Andrés Gregor Zelman The University of Amsterdam 2002

The differences between SOEIS print and electronic communications will necessarily also be theorized in terms of function – where print served to integrate the SOEIS in terms of research output, electronic communications integrated the SOEIS group in a more individual and less formal way. In either case, our a priori assumptions are that these media differ in their modes of enabling communication, and that within the context of the SOEIS project each medium was designated a specific function. A perspective is gained whereby individual events compile to become collective actions, and the complex interrelation of these elements can be broken down into architectural, network, and systemic dimensions.
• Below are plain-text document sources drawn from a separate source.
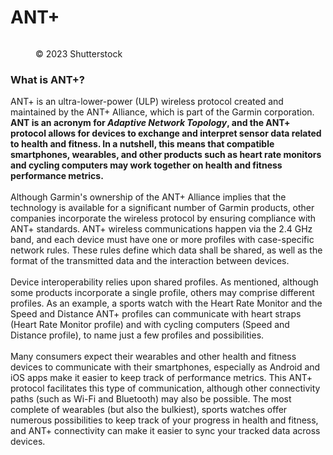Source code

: # ANT+

<figure><img src="https://images.versus.io/property/antplus-1598448954037.variety.jpg" alt=""><figcaption><p>© 2023 Shutterstock</p></figcaption></figure>

### What is ANT+?

ANT+ is an ultra-lower-power (ULP) wireless protocol created and maintained by the ANT+ Alliance, which is part of the Garmin corporation. **ANT is an acronym for **_**Adaptive Network Topology**_**, and the ANT+ protocol allows for devices to exchange and interpret sensor data related to health and fitness. In a nutshell, this means that compatible smartphones, wearables, and other products such as heart rate monitors and cycling computers may work together on health and fitness performance metrics.**\
\
Although Garmin's ownership of the ANT+ Alliance implies that the technology is available for a significant number of Garmin products, other companies incorporate the wireless protocol by ensuring compliance with ANT+ standards. ANT+ wireless communications happen via the 2.4 GHz band, and each device must have one or more profiles with case-specific network rules. These rules define which data shall be shared, as well as the format of the transmitted data and the interaction between devices.\
\
Device interoperability relies upon shared profiles. As mentioned, although some products incorporate a single profile, others may comprise different profiles. As an example, a sports watch with the Heart Rate Monitor and the Speed and Distance ANT+ profiles can communicate with heart straps (Heart Rate Monitor profile) and with cycling computers (Speed and Distance profile), to name just a few profiles and possibilities.\
\
Many consumers expect their wearables and other health and fitness devices to communicate with their smartphones, especially as Android and iOS apps make it easier to keep track of performance metrics. This ANT+ protocol facilitates this type of communication, although other connectivity paths (such as Wi-Fi and Bluetooth) may also be possible. The most complete of wearables (but also the bulkiest), sports watches offer numerous possibilities to keep track of your progress in health and fitness, and ANT+ connectivity can make it easier to sync your tracked data across devices.
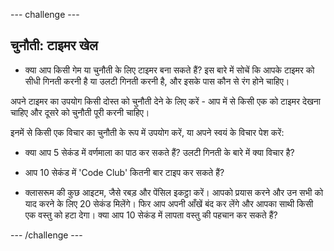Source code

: \--- challenge \---

## चुनौती: टाइमर खेल

+ क्या आप किसी गेम या चुनौती के लिए टाइमर बना सकते हैं? इस बारे में सोचें कि आपके टाइमर को सीधी गिनती करनी है या उलटी गिनती करनी है, और इसके पास कौन से रंग होने चाहिए।

अपने टाइमर का उपयोग किसी दोस्त को चुनौती देने के लिए करें - आप में से किसी एक को टाइमर देखना चाहिए और दूसरे को चुनौती पूरी करनी चाहिए।

इनमें से किसी एक विचार का चुनौती के रूप में उपयोग करें, या अपने स्वयं के विचार पेश करें:

+ क्या आप 5 सेकंड में वर्णमाला का पाठ कर सकते हैं? उलटी गिनती के बारे में क्या विचार है?

+ आप 10 सेकंड में 'Code Club' कितनी बार टाइप कर सकते हैं?

+ क्लासरूम की कुछ आइटम, जैसे रबड़ और पेंसिल इकट्ठा करें। आपको प्रयास करने और उन सभी को याद करने के लिए 20 सेकंड मिलेंगे। फिर आप अपनी आँखें बंद कर लेंगे और आपका साथी किसी एक वस्तु को हटा देगा। क्या आप 10 सेकंड में लापता वस्तु की पहचान कर सकते हैं?

\--- /challenge \---
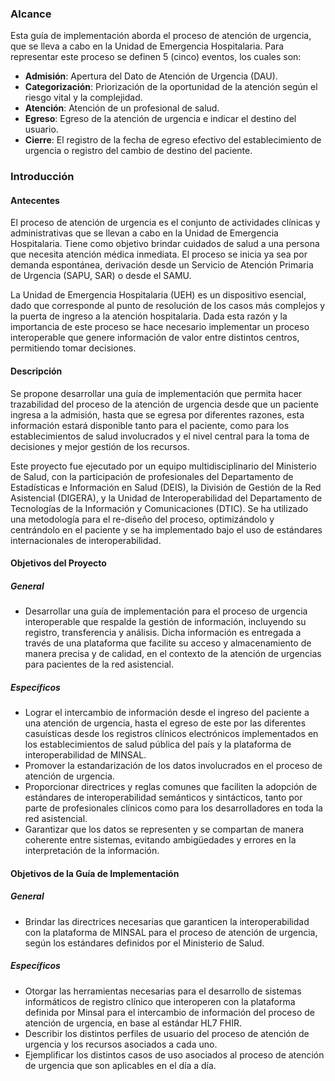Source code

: ### Alcance

Esta guía de implementación aborda el proceso de atención de urgencia, que se lleva a cabo en la Unidad de Emergencia Hospitalaria. Para representar este proceso se definen 5 (cinco) eventos, los cuales son:

- **Admisión**: Apertura del Dato de Atención de Urgencia (DAU).
- **Categorización**: Priorización de la oportunidad de la atención según el riesgo vital y la complejidad.
- **Atención**: Atención de un profesional de salud.
- **Egreso**: Egreso de la atención de urgencia e indicar el destino del usuario.
- **Cierre**: El registro de la fecha de egreso efectivo del establecimiento de urgencia o registro del cambio de destino del paciente.

### Introducción

#### Antecentes

El proceso de atención de urgencia es el conjunto de actividades clínicas y administrativas que se llevan a cabo en la Unidad de Emergencia Hospitalaria. Tiene como objetivo brindar cuidados de salud a una persona que necesita atención médica inmediata. El proceso se inicia ya sea por demanda espontánea, derivación desde un Servicio de Atención Primaria de Urgencia (SAPU, SAR) o desde el SAMU.

La Unidad de Emergencia Hospitalaria (UEH) es un dispositivo esencial, dado que corresponde al punto de resolución de los casos más complejos y la puerta de ingreso a la atención hospitalaria. Dada esta razón y la importancia de este proceso se hace necesario implementar un proceso interoperable que genere información de valor entre distintos centros, permitiendo tomar decisiones.

#### Descripción

Se propone desarrollar una guía de implementación que permita hacer trazabilidad del proceso de la atención de urgencia desde que un paciente ingresa a la admisión, hasta que se egresa por diferentes razones, esta información estará disponible tanto para el paciente, como para los establecimientos de salud involucrados y el nivel central para la toma de decisiones y mejor gestión de los recursos.

Este proyecto fue ejecutado por un equipo multidisciplinario del Ministerio de Salud, con la participación de profesionales del Departamento de Estadísticas e Información en Salud (DEIS), la División de Gestión de la Red Asistencial (DIGERA), y la Unidad de Interoperabilidad del Departamento de Tecnologías de la Información y Comunicaciones (DTIC). Se ha utilizado una metodología para el re-diseño del proceso, optimizándolo y centrándolo en el paciente y se ha implementado bajo el uso de estándares internacionales de interoperabilidad.

#### Objetivos del Proyecto

##### General

- Desarrollar una guía de implementación para el proceso de urgencia interoperable que respalde la gestión de información, incluyendo su registro, transferencia y análisis. Dicha información es entregada a través de una plataforma que facilite su acceso y almacenamiento de manera precisa y de calidad, en el contexto de la atención de urgencias para pacientes de la red asistencial.

##### Específicos

- Lograr el intercambio de información desde el ingreso del paciente a una atención de urgencia, hasta el egreso de este por las diferentes casuísticas desde los registros clínicos electrónicos implementados en los establecimientos de salud pública del país y la plataforma de interoperabilidad de MINSAL.
- Promover la estandarización de los datos involucrados en el proceso de atención de urgencia.
- Proporcionar directrices y reglas comunes que faciliten la adopción de estándares de interoperabilidad semánticos y sintácticos, tanto por parte de profesionales clínicos como para los desarrolladores en toda la red asistencial.
- Garantizar que los datos se representen y se compartan de manera coherente entre sistemas, evitando ambigüedades y errores en la interpretación de la información.

#### Objetivos de la Guía de Implementación

##### General

- Brindar las directrices necesarias que garanticen la interoperabilidad con la plataforma de MINSAL para el proceso de atención de urgencia, según los estándares definidos por el Ministerio de Salud.

##### Específicos

- Otorgar las herramientas necesarias para el desarrollo de sistemas informáticos de registro clínico que interoperen con la plataforma definida por Minsal para el intercambio de información del proceso de atención de urgencia, en base al estándar HL7 FHIR.
- Describir los distintos perfiles de usuario del proceso de atención de urgencia y los recursos asociados a cada uno.
- Ejemplificar los distintos casos de uso asociados al proceso de atención de urgencia que son aplicables en el día a día.

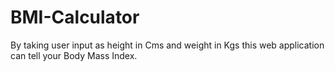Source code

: # BMI-Calculator
By taking user input as height in Cms and weight in Kgs this web application can tell your Body Mass Index.
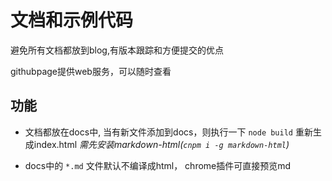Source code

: 文档和示例代码
=========

避免所有文档都放到blog,有版本跟踪和方便提交的优点

githubpage提供web服务，可以随时查看


功能
----

+ 文档都放在docs中, 当有新文件添加到docs，则执行一下 `node build` 重新生成index.html *需先安装markdown-html(`cnpm i -g markdown-html`)*

+ docs中的 `*.md` 文件默认不编译成html， chrome插件可直接预览md


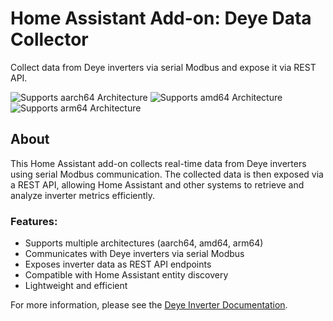 # Home Assistant Add-on: Deye Data Collector

Collect data from Deye inverters via serial Modbus and expose it via REST API.

![Supports aarch64 Architecture][aarch64-shield] ![Supports amd64 Architecture][amd64-shield] ![Supports arm64 Architecture][arm64-shield]

## About

This Home Assistant add-on collects real-time data from Deye inverters using serial Modbus communication. The collected data is then exposed via a REST API, allowing Home Assistant and other systems to retrieve and analyze inverter metrics efficiently.

### Features:
- Supports multiple architectures (aarch64, amd64, arm64)
- Communicates with Deye inverters via serial Modbus
- Exposes inverter data as REST API endpoints
- Compatible with Home Assistant entity discovery
- Lightweight and efficient

For more information, please see the [Deye Inverter Documentation][deye-docs].

[deye-docs]: https://github.com/pr4u4t/deye-qt
[aarch64-shield]: https://img.shields.io/badge/aarch64-yes-green.svg
[amd64-shield]: https://img.shields.io/badge/amd64-yes-green.svg
[arm64-shield]: https://img.shields.io/badge/arm64-yes-green.svg
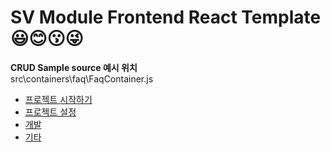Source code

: SV Module Frontend React Template :smiley::blush::kissing::stuck_out_tongue_winking_eye:
===========================

**CRUD Sample source 예시 위치**  
src\containers\faq\FaqContainer.js  

* [프로젝트 시작하기](https://github.com/hitechinfo/template_frontend_react_001/blob/master/docs/00.%20project_pre.md)  
* [프로젝트 설정](https://github.com/hitechinfo/template_frontend_react_001/blob/master/docs/01.project_setting.md)  
* [개발](https://github.com/hitechinfo/template_frontend_react_001/blob/master/docs/02.coding_tip.md)  
* [기타](https://github.com/hitechinfo/template_frontend_react_001/blob/master/docs/03.etc.md)  


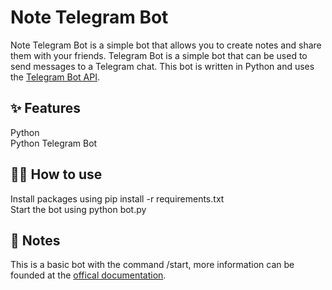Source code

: # Note Telegram Bot

Note Telegram Bot is a simple bot that allows you to create notes and share them with your friends.
Telegram Bot is a simple bot that can be used to send messages to a Telegram chat. This bot is written in Python and uses the [Telegram Bot API](https://core.telegram.org/bots/api).

## ✨ Features
Python \
Python Telegram Bot

## 💁‍♀️ How to use
Install packages using pip install -r requirements.txt \
Start the bot using python bot.py

## 📝 Notes
This is a basic bot with the command /start, more information can be founded at the [offical documentation](https://python-telegram-bot.readthedocs.io/en/stable/).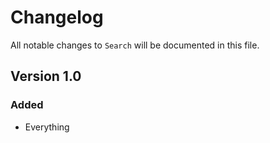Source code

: # Changelog

All notable changes to `Search` will be documented in this file.

## Version 1.0

### Added
- Everything
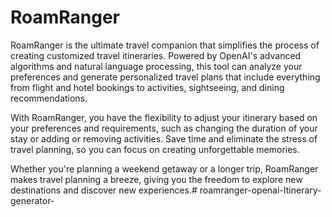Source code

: # RoamRanger

RoamRanger is the ultimate travel companion that simplifies the process of creating customized travel itineraries. Powered by OpenAI's advanced algorithms and natural language processing, this tool can analyze your preferences and generate personalized travel plans that include everything from flight and hotel bookings to activities, sightseeing, and dining recommendations.

With RoamRanger, you have the flexibility to adjust your itinerary based on your preferences and requirements, such as changing the duration of your stay or adding or removing activities. Save time and eliminate the stress of travel planning, so you can focus on creating unforgettable memories.

Whether you're planning a weekend getaway or a longer trip, RoamRanger makes travel planning a breeze, giving you the freedom to explore new destinations and discover new experiences.# roamranger-openai-Itinerary-generator-

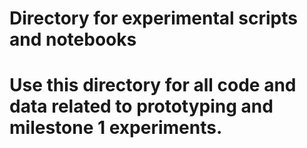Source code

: # Directory for experimental scripts and notebooks
# Use this directory for all code and data related to prototyping and milestone 1 experiments.
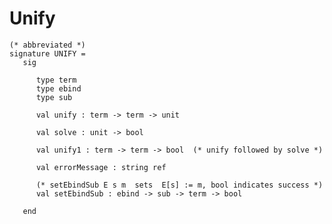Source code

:# Unify

    (* abbreviated *)
    signature UNIFY =
       sig
    
          type term
          type ebind
          type sub
    
          val unify : term -> term -> unit
    
          val solve : unit -> bool
    
          val unify1 : term -> term -> bool  (* unify followed by solve *)
    
          val errorMessage : string ref
    
          (* setEbindSub E s m  sets  E[s] := m, bool indicates success *)
          val setEbindSub : ebind -> sub -> term -> bool
    
       end
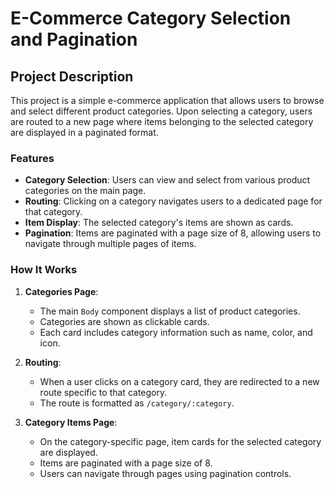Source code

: # E-Commerce Category Selection and Pagination

## Project Description

This project is a simple e-commerce application that allows users to browse and select different product categories. Upon selecting a category, users are routed to a new page where items belonging to the selected category are displayed in a paginated format.

### Features

- **Category Selection**: Users can view and select from various product categories on the main page.
- **Routing**: Clicking on a category navigates users to a dedicated page for that category.
- **Item Display**: The selected category's items are shown as cards.
- **Pagination**: Items are paginated with a page size of 8, allowing users to navigate through multiple pages of items.

### How It Works

1. **Categories Page**:
   - The main `Body` component displays a list of product categories.
   - Categories are shown as clickable cards.
   - Each card includes category information such as name, color, and icon.

2. **Routing**:
   - When a user clicks on a category card, they are redirected to a new route specific to that category.
   - The route is formatted as `/category/:category`.

3. **Category Items Page**:
   - On the category-specific page, item cards for the selected category are displayed.
   - Items are paginated with a page size of 8.
   - Users can navigate through pages using pagination controls.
The use of the word in different contexts provides a focal point for questions concerning both individual and collective behaviour. Through analyzing word use as an event in the hermeneutic sense, keyword collocates and associates can be understood to integrate these events into sentences, articles, and indeed into larger social ramifications. By analysing how individuals use words in certain circumstances, one can theorize how the changes in word distribution over time may indicate fluctuations in processes of knowledge production that taken together may indicate a collective codification of knowledge.

The SOEIS print communications can be expected to be more codified than the electronic communications because of the inscribed nature of the output itself. Similar information has been exchanged over these two different information channels and differences between the respective databases are thereby expected to be significant in terms of revealing particular media bias. The print output is examined for its basic architectural features including the document size, word frequency and unique-word / word frequency (and their ratio), for network features such as rate of word-use change, and for systemic features such as phases of ‘pathway dependence’ or critical revisions in the dataset, and finally differences in overall word distribution. Relevant here are the differences in the consistency across each of the four print document sets representing the four 6 month time periods of the project. In the next chapter we compare the consistency of print and electronic communications and seek to reveal distinct biases of each medium in question. The analyses described herein should be understood in the context of the Architecture – Network – System theoretical triad outlined in Chapter II: Theoretical Grounding.

Research Questions & Expectations

There are three research questions, each stated with reference to a particular theoretical body as outlined by the theoretic triad of Architecture – Network – System.

The research questions and expectations of each analysis are introduced in tandem, as each is theoretically informed using the a part of the triad. Each theoretic perspective enables additional questions to be posed and alternative, yet complimentary, frames of analysis to be employed.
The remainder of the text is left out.